Content starts
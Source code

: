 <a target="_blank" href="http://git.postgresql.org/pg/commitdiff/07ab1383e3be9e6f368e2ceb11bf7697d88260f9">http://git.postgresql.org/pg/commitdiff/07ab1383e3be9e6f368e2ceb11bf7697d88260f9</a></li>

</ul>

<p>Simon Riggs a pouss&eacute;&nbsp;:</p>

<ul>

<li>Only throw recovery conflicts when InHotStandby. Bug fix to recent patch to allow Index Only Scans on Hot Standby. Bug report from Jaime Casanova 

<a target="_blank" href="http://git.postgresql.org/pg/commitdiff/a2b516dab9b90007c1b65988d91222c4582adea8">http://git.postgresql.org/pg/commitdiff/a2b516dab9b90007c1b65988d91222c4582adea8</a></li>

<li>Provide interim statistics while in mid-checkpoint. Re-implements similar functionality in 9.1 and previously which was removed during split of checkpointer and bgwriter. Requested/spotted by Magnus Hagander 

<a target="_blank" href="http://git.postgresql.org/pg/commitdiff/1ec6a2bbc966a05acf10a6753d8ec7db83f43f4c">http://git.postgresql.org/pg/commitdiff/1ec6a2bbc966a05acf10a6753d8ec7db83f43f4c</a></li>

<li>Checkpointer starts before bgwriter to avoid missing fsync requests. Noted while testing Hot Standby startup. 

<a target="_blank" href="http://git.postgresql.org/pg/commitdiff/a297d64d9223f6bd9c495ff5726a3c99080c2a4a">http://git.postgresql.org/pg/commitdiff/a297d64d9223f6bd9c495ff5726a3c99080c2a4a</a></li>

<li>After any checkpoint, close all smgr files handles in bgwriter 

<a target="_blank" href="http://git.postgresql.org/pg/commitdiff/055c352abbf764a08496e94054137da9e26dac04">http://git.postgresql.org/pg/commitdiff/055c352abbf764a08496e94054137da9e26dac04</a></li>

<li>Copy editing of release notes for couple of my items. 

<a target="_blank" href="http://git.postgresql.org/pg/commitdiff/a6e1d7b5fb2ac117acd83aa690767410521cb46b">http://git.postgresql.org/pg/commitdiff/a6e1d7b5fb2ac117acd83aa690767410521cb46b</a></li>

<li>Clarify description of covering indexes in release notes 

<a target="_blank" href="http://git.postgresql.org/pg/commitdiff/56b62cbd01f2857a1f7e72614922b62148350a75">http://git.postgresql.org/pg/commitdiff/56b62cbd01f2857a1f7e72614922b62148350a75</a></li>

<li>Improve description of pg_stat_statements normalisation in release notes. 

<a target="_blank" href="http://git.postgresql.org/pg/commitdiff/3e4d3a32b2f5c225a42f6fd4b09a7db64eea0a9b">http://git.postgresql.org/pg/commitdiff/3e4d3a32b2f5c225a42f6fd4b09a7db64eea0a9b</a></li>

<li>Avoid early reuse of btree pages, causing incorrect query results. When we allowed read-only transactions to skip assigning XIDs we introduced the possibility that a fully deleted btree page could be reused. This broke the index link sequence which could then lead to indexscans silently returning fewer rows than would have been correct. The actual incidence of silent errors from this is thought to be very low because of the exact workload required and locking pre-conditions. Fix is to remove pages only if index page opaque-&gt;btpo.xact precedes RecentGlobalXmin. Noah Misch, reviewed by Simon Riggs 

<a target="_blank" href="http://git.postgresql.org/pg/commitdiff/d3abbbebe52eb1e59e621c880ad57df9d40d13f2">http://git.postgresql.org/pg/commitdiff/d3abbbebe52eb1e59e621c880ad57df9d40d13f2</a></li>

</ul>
Content ends
Assignment ▸ Count the lines in the records that contain the word "notes", and give only that number.

Response to this task ▸ 3